Luce nell’oscuritàLuz en lo oscuro. Riscrivere l’identità, la spiritualità, la realtà (Meltemi) e Terre di confine. La frontiera. La nuova mestiza (Edizioni Black Coffee); questi i titoli delle ultime opere di Gloria Anzaldùa, affrontate nell’evento organizzato da Biblioteca Amilcar Cabral con l’aiuto di quattro ospiti e conduttrici dell’evento. Donne che hanno curato le introduzioni e le traduzioni dei libri della Anzaldùa e che sono in qualche modo collegate al suo pensiero: Elisabetta Careri, insegnante e parte del collettivo femminista CattiveMaestre, dottora di ricerca in Studi Interculturali; Paula Satta, sociologa argentina, studentessa di astrologia e dottoranda di ricerca in studi di genere, curiosa delle teorie decolonizzanti d’ascolto del corpo e dell’emozionalità. Laura Scarmoncin, traduttrice e redattrice, si è occupata di storia e studi sul genere e la sessualità e ha militato nei movimenti LGBTQ+ e femministi. Valeria Ribeiro Corossacz, docente di antropologia culturale e etnografia a Roma Tre, femminista, italiana e brasiliana. 

Come lei stessa si definiva, Gloria Anzaldúa è stata «scrittrice, poeta teorica femminista-queer chicana texana patlache (parola nahuatl che significa lesbica)» oltre che attivista del movimento per i diritti dei lavoratori agricoli migranti. Paula Satta ai nostri microfoni spiega: «la parola “chicana” è importante perché è lì che si trova la teoria di Gloria, il suo pensiero e il potere del concetto fondamentale che è quello di frontiera». Aggiunge: «i chicani e le chicane sono persone nate negli Stati Uniti ma hanno discendenza messicana […]. Loro non sono stati migranti, ma a causa della guerra del 1848 gli Stati Uniti hanno colonizzato la zona del sud ovest degli Stati Uniti, che era messicano. Quindi si trovano su una frontiera che è stata spostata». Da questo pensiero parte il libro “Terre di confine”, pubblicato postumo con la traduzione a cura di Laura Sarmoncin. Nel libro si mescolano diversi stili di scrittura, storia e mito, spagnolo e inglese, esperienze personali e poesia. È così che Anzaldúa sceglie di introdurci in uno spazio fronterizo, un luogo di passaggio, contraddizioni e conflitti. Un luogo che è altro da tutto ed è altro ancora. Questo luogo geografico è la frontiera tra Messico e Stati Uniti. In questa nuova edizione si è deciso di non tradurre le parti in spagnolo, per esporre chi legge direttamente all’esperienza del bilinguismo e alla fatica di capire poco o di non capire affatto. La prefazione del libro è scritta da Paula Satta, che ai nostri microfoni definisce «un regalo, perché unisce le mie esperienze: il mio essere migrante e il mio attivismo spirituale, attivismo che collega le emozioni al corpo, sia individuale che collettivo». 

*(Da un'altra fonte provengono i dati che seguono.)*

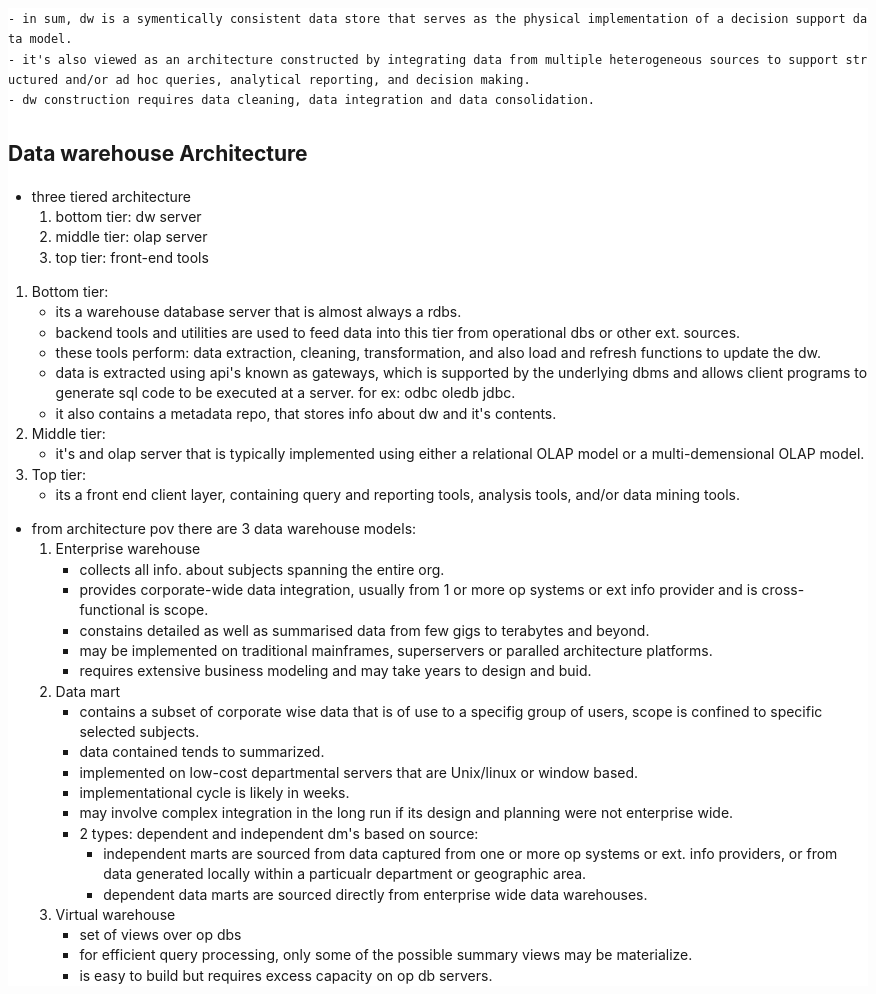     - in sum, dw is a symentically consistent data store that serves as the physical implementation of a decision support data model.
    - it's also viewed as an architecture constructed by integrating data from multiple heterogeneous sources to support structured and/or ad hoc queries, analytical reporting, and decision making.
    - dw construction requires data cleaning, data integration and data consolidation.

## Data warehouse Architecture
- three tiered architecture
    1. bottom tier: dw server
    2. middle tier: olap server
    3. top tier: front-end tools
1. Bottom tier:
    - its a warehouse database server that is almost always a rdbs.
    - backend tools and utilities are used to feed data into this tier from operational dbs or other ext. sources.
    - these tools perform: data extraction, cleaning, transformation, and also load and refresh functions to update the dw.
    - data is extracted using api's known as gateways, which is supported by the underlying dbms and allows client programs to generate sql code to be executed at a server. for ex: odbc oledb jdbc.
    - it also contains a metadata repo, that stores info about dw and it's contents.
2. Middle tier:
    - it's and olap server that is typically implemented using either a relational OLAP model or a multi-demensional OLAP model.
3. Top tier:
    - its a front end client layer, containing query and reporting tools, analysis tools, and/or data mining tools.

- from architecture pov there are 3 data warehouse models:
    1. Enterprise warehouse
        - collects all info. about subjects spanning the entire org.
        - provides corporate-wide data integration, usually from 1 or more op systems or ext info provider and is cross-functional is scope.
        - constains detailed as well as summarised data from few gigs to terabytes and beyond.
        - may be implemented on traditional mainframes, superservers or paralled architecture platforms.
        - requires extensive business modeling and may take years to design and buid.
    2. Data mart
        - contains a subset of corporate wise data that is of use to a specifig group of users, scope is confined to specific selected subjects.
        - data contained tends to summarized.
        - implemented on low-cost departmental servers that are Unix/linux or window based.
        - implementational cycle is likely in weeks.
        - may involve complex integration in the long run if its design and planning were not enterprise wide.
        - 2 types: dependent and independent dm's based on source:
            - independent marts are sourced from data captured from one or more op systems or ext. info providers, or from data generated locally within a particualr department or geographic area.
            - dependent data marts are sourced directly from enterprise wide data warehouses.
    3. Virtual warehouse
        - set of views over op dbs
        - for efficient query processing, only some of the possible summary views may be materialize.
        - is easy to build but requires excess capacity on op db servers.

L’altro libro oggetto della conversazione è  “Luce nell’oscurità”, e rappresenta il culmine del pensiero filosofico maturato da Anzaldúa. L’autrice valorizza forme e modalità subalterne di essere, sapere e creare, che sono state marginalizzate dal pensiero occidentale, e teorizza il suo processo di scrittura come una pratica artistica, spirituale e politica pienamente incarnata. In questo volume Anzaldúa intreccia gli elementi che danno corpo alla sua particolare forma di attivismo spirituale. Mutuando dalla tradizione tolteca e del Messico contemporaneo ci conduce sulla via di guarigione dello sciamanesimo nepantlero, una terra di mezzo dove politiche sociali e biografie individuali si incontrano alla frontiera per negoziare nuove forme di concepire il mondo, fuori da ogni dualismo e dominio patriarcale.